Ignatius J. Reilly is not easy to like. He is pompous, self-important, lazy, slovenly… pretty much an all-around loser. You can’t help but love him, though. He is all of us, really. We simply don’t have the courage to admit it.
At any rate, I read that there was a statue of Ignatius J. Reilly on Canal Street in New Orleans. In the opening scene of the novel he is standing on Canal underneath the clock outside the D.H. Holmes department store holding a sack and waiting for his mother. The store is long gone, but the building is occupied by the New Orleans Chateau Bourbon Hotel. They found and replaced the clock and put up a life-sized bronze statue under it.
I had to find the statue. It wasn’t hard. The Saint Charles streetcar let me off across Canal and there he was, stupid floppy hat and all.

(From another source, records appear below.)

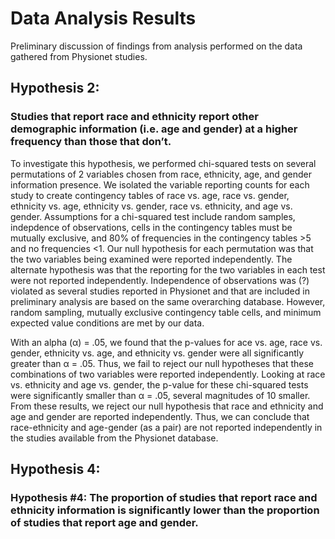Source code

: # Data Analysis Results

Preliminary discussion of findings from analysis performed on the data gathered from Physionet studies.

## Hypothesis 2:
###  Studies that report race and ethnicity report other demographic information (i.e. age and gender) at a higher frequency than those that don’t.

To investigate this hypothesis, we performed chi-squared tests on several permutations of 2 variables chosen from race, ethnicity, age, and gender information presence. We isolated the variable reporting counts for each study to create contingency tables of race vs. age, race vs. gender, ethnicity vs. age, ethnicity vs. gender, race vs. ethnicity, and age vs. gender. Assumptions for a chi-squared test include random samples, indepdence of observations, cells in the contingency tables must be mutually exclusive, and 80% of frequencies in the contingency tables >5 and no frequencies <1. Our null hypothesis for each permutation was that the two variables being examined were reported independently. The alternate hypothesis was that the reporting for the two variables in each test were not reported independently. Independence of observations was (?) violated as several studies reported in Physionet and that are included in preliminary analysis are based on the same overarching database. However, random sampling, mutually exclusive contingency table cells, and minimum expected value conditions are met by our data. 

With an alpha (&alpha;) = .05, we found that the p-values for ace vs. age, race vs. gender, ethnicity vs. age, and ethnicity vs. gender were all significantly greater than &alpha; = .05. Thus, we fail to reject our null hypotheses that these combinations of two variables were reported independently. Looking at race vs. ethnicity and age vs. gender, the p-value for these chi-squared tests were significantly smaller than &alpha; = .05, several magnitudes of 10 smaller. From these results, we reject our null hypothesis that race and ethnicity and age and gender are reported independently. Thus, we can conclude that race-ethnicity and age-gender (as a pair) are not reported independently in the studies available from the Physionet database. 

## Hypothesis 4:
### Hypothesis #4: The proportion of studies that report race and ethnicity information is significantly lower than the proportion of studies that report age and gender.

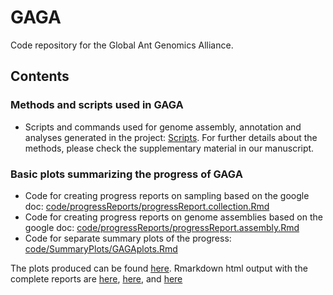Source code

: # GAGA
Code repository for the Global Ant Genomics Alliance.

## Contents

### Methods and scripts used in GAGA
- Scripts and commands used for genome assembly, annotation and analyses generated in the project: [Scripts](Scripts). For further details about the methods, please check the supplementary material in our manuscript. 

### Basic plots summarizing the progress of GAGA
- Code for creating progress reports on sampling based on the google doc: [code/progressReports/progressReport.collection.Rmd](code/progressReports/progressReport.collection.Rmd)
- Code for creating progress reports on genome assemblies based on the google doc: [code/progressReports/progressReport.assembly.Rmd](code/progressReports/progressReport.assembly.Rmd)
- Code for separate summary plots of the progress: [code/SummaryPlots/GAGAplots.Rmd](code/SummaryPlots/GAGAplots.Rmd)

The plots produced can be found [here](misc/plots/). Rmarkdown html output with the complete reports are [here](code/progressReports/progressReport.collection.html), [here](code/progressReports/progressReport.assembly.html), and [here](code/SummaryPlots/GAGAplots.html)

Thousands of people walk by every day on their way to work or around the corner to the attractions of Bourbon Street… not many notice him.
So I salute you Ignatius J. Reilly, forever wearing a bad hat, and worse fashion, standing there with your shopping bag, waiting for your mother to come out of an extinct department store. She will never show, but still, you look like you know things the rest of us will never dream about.
“I am at this moment writing a lengthy indictment against our century. When my brain begins to reel from my literary labors, I make an occasional cheese dip.”